* PROMPT *
Among the entries below, only the lines starting at the one with "This is the repository for my course, [Learn" and ending at the one with "- What is AngularJS?", both included, are to be printed exactly.

----

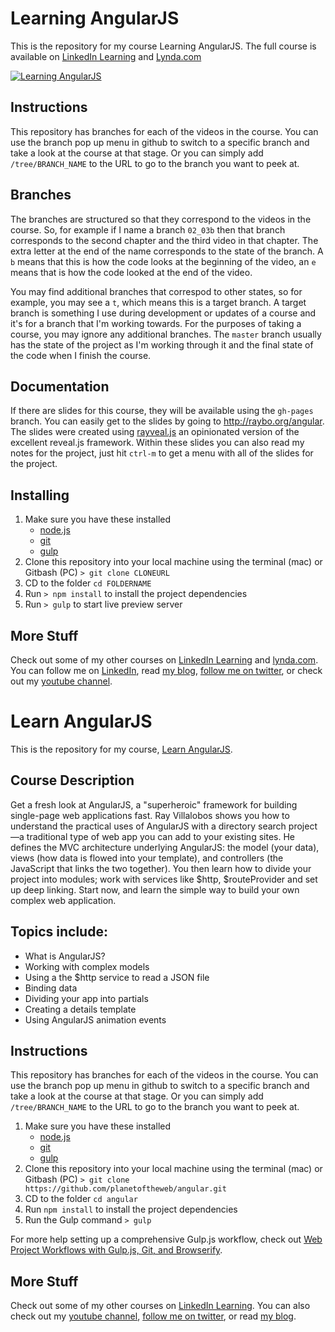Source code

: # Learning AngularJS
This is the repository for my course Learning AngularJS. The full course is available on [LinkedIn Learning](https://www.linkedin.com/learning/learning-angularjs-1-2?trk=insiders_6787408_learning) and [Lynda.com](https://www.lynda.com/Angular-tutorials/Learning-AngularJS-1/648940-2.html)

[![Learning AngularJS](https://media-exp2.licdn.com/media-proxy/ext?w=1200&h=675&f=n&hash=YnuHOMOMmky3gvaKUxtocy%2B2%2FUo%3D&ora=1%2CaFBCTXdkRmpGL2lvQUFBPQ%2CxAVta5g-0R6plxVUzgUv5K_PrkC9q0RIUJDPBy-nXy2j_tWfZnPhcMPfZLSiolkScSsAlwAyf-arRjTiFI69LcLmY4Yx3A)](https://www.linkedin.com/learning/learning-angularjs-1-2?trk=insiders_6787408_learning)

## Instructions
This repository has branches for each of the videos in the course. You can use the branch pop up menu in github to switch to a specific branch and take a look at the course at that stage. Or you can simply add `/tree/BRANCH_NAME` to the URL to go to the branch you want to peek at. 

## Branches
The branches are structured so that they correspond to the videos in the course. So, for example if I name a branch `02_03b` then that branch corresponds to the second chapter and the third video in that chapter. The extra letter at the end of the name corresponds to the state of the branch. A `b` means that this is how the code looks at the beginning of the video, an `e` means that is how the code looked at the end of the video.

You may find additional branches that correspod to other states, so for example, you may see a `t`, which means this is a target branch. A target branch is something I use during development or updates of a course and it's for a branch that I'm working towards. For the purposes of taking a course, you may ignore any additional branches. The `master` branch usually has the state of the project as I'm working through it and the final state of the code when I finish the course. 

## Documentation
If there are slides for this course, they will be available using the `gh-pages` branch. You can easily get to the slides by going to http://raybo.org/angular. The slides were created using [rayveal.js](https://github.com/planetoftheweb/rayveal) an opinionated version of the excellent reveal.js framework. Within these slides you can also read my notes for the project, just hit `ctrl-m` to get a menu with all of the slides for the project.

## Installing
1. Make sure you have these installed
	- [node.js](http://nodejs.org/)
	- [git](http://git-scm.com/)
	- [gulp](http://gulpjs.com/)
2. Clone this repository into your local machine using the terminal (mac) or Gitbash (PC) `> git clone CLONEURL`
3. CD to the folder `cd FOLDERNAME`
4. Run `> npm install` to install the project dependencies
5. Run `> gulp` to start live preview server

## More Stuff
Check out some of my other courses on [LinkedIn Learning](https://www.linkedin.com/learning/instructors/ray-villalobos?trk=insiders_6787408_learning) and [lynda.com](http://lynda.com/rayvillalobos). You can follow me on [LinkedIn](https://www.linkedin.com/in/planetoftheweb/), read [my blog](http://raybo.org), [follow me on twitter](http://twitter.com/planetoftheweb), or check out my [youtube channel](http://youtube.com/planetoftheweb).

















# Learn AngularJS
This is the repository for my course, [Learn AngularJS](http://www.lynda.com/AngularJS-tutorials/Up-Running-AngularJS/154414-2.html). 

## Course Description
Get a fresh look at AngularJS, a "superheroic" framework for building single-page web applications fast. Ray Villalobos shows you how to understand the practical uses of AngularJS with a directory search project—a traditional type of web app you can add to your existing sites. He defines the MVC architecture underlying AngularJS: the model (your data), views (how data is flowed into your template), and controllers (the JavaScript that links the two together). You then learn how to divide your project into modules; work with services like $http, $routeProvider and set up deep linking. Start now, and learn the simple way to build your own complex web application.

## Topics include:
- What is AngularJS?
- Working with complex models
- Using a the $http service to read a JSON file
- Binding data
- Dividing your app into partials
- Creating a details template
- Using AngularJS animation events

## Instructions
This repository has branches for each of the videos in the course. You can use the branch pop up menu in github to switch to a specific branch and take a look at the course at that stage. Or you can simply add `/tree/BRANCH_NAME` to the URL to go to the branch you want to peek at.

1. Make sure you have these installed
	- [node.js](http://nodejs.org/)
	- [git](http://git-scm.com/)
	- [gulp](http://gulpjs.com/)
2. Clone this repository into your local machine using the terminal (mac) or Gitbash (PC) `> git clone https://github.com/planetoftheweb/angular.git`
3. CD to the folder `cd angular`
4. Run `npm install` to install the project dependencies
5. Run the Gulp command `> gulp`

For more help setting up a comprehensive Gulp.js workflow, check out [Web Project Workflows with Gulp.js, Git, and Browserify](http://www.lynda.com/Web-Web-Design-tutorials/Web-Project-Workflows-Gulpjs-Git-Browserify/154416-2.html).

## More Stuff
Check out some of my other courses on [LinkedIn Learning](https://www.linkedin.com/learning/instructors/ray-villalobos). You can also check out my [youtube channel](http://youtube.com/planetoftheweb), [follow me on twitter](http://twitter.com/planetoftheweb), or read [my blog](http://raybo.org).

----

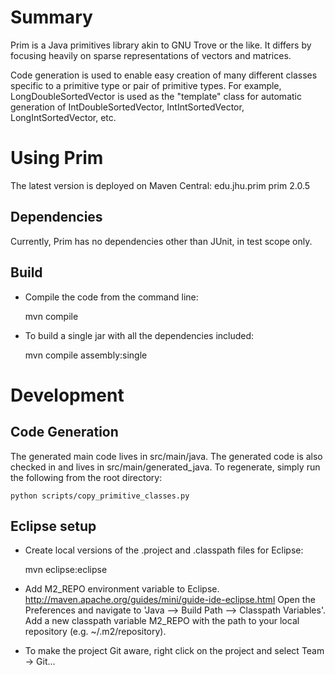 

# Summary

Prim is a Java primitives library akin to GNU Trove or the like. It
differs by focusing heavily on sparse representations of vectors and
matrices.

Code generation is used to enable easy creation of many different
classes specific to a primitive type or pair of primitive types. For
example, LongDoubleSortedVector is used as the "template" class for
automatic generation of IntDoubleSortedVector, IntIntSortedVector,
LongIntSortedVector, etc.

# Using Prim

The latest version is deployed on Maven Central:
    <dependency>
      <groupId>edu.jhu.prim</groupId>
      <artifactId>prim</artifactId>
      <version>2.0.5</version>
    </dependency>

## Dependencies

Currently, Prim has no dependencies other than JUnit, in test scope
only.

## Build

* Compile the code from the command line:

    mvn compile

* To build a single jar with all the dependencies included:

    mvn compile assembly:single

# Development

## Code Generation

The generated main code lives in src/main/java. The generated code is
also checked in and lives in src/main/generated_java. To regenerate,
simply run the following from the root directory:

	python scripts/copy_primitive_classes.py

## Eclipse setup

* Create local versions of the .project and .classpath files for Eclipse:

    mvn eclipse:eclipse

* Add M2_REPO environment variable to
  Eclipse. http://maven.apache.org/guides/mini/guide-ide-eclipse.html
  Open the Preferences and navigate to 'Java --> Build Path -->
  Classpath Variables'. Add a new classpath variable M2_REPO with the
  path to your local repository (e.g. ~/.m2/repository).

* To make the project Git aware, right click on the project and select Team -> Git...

----

* EXERCISE RESPONSE *
This is the repository for my course, [Learn AngularJS](http://www.lynda.com/AngularJS-tutorials/Up-Running-AngularJS/154414-2.html). 

## Course Description
Get a fresh look at AngularJS, a "superheroic" framework for building single-page web applications fast. Ray Villalobos shows you how to understand the practical uses of AngularJS with a directory search project—a traditional type of web app you can add to your existing sites. He defines the MVC architecture underlying AngularJS: the model (your data), views (how data is flowed into your template), and controllers (the JavaScript that links the two together). You then learn how to divide your project into modules; work with services like $http, $routeProvider and set up deep linking. Start now, and learn the simple way to build your own complex web application.

## Topics include:
- What is AngularJS?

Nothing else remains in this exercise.